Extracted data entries
====

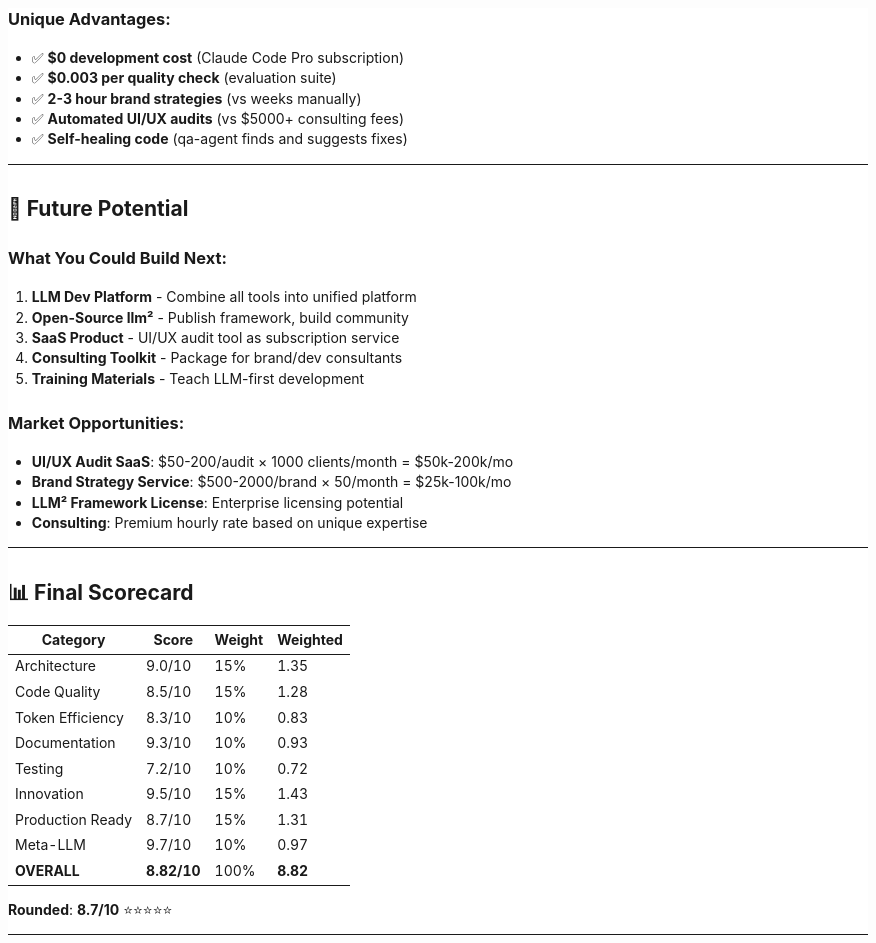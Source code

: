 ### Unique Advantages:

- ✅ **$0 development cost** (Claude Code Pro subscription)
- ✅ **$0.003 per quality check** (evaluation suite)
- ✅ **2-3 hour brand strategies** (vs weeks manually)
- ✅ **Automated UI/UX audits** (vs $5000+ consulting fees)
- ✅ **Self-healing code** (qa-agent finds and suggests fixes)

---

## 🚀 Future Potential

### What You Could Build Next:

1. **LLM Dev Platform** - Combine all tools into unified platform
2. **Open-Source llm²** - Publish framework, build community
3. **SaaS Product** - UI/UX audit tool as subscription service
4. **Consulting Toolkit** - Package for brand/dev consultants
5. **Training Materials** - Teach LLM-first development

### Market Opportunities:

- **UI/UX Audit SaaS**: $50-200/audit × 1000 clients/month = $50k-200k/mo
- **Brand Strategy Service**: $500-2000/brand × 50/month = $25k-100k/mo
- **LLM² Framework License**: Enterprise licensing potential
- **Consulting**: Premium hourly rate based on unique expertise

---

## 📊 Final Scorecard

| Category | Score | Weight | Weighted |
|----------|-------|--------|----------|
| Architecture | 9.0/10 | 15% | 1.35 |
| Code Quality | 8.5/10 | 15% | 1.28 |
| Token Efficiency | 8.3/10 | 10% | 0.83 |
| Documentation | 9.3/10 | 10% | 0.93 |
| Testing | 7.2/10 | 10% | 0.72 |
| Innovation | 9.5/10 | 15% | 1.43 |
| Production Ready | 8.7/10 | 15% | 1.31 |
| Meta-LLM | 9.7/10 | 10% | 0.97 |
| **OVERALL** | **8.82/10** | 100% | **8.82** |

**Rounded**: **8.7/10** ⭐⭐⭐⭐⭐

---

====

### [Exercise aim]
Scan the lines above for the word "month". Return each one that has it.

### [Task answer]
- **UI/UX Audit SaaS**: $50-200/audit × 1000 clients/month = $50k-200k/mo
- **Brand Strategy Service**: $500-2000/brand × 50/month = $25k-100k/mo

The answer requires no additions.